Chris Collum: Not unlike Craig, "Here Comes a Regular" was the first 'Mats song I ever fell head-over-heels for as well, although it was not the first one I heard. I have written a whole lot about this band in a lot of different capacities, but if for some reason you're interested in torturing yourself with more of my thoughts, I recently reviewed a new documentary about the band, which you should check out whether or not you read my review. I also highly, highly recommend the book "Our Band Could Be Your Life" about the 80s underground rock scene; the chapter about the 'Mats is particularly good. The bottom line on this record and this band is that whether or not you agree with my proposition that they're the most influential rock band to ever exist in the last thirty years, indie rock and grunge wouldn't exist without them, everyone would have been listening to just that one Red Hot Chili Peppers record over and over again for all of the 90s without them, blah blah blah, you need to listen to the 'Mats if you haven't before. You will not regret it, and I think you will be surprised how much of it already sounds very, very familiar.

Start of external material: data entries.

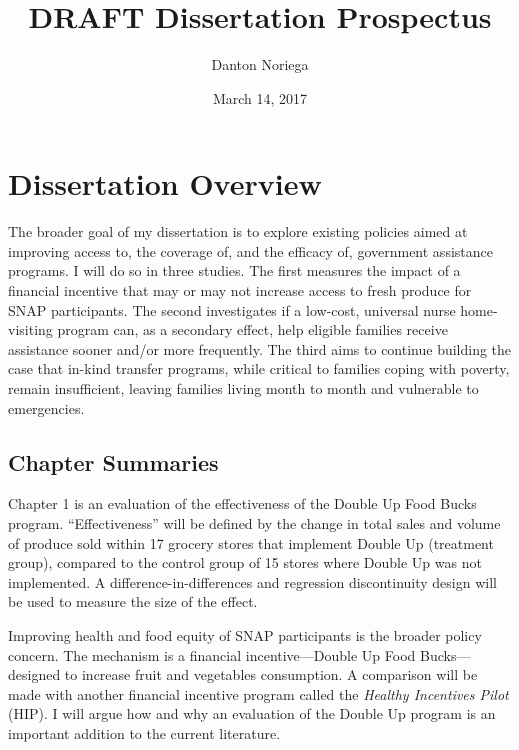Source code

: \documentclass[12pt,letterpaperpaper,]{book}
\title{DRAFT Dissertation Prospectus}
\author{Danton Noriega}
\date{March 14, 2017}
\begin{document}
\maketitle

\setlength{\abovedisplayskip}{-5pt}
\setlength{\abovedisplayshortskip}{-5pt}
\mainmatter

{
\setcounter{tocdepth}{2}
\tableofcontents
}
\chapter*{Dissertation Overview}\label{dissertation-overview}

The broader goal of my dissertation is to explore existing policies
aimed at improving access to, the coverage of, and the efficacy of,
government assistance programs. I will do so in three studies. The first
measures the impact of a financial incentive that may or may not
increase access to fresh produce for SNAP participants. The second
investigates if a low-cost, universal nurse home-visiting program can,
as a secondary effect, help eligible families receive assistance sooner
and/or more frequently. The third aims to continue building the case
that in-kind transfer programs, while critical to families coping with
poverty, remain insufficient, leaving families living month to month and
vulnerable to emergencies.

\section*{Chapter Summaries}\label{chapter-summaries}

Chapter 1 is an evaluation of the effectiveness of the Double Up Food
Bucks program. ``Effectiveness'' will be defined by the change in total
sales and volume of produce sold within 17 grocery stores that implement
Double Up (treatment group), compared to the control group of 15 stores
where Double Up was not implemented. A difference-in-differences and
regression discontinuity design will be used to measure the size of the
effect.

Improving health and food equity of SNAP participants is the broader
policy concern. The mechanism is a financial incentive---Double Up Food
Bucks---designed to increase fruit and vegetables consumption. A
comparison will be made with another financial incentive program called
the \emph{Healthy Incentives Pilot} (HIP). I will argue how and why an
evaluation of the Double Up program is an important addition to the
current literature.
\end{document}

One final note: Westerberg and bassist Tommy Stinson recently got together for the first time in decades to record the Songs for Slim EP of covers, which is out today (03/05). All proceeds from sales of the EP help to pay medical expenses for former 'Mats guitarist Slim Dunlap (who replaced Stinson after Tim). Dunlap suffered a stroke last year and is now partially paralyzed. Pick that up in digital form here. Also Westerberg has hinted that he and Tommy might record something else in the future since in his words they still "rock like murder." We shall see.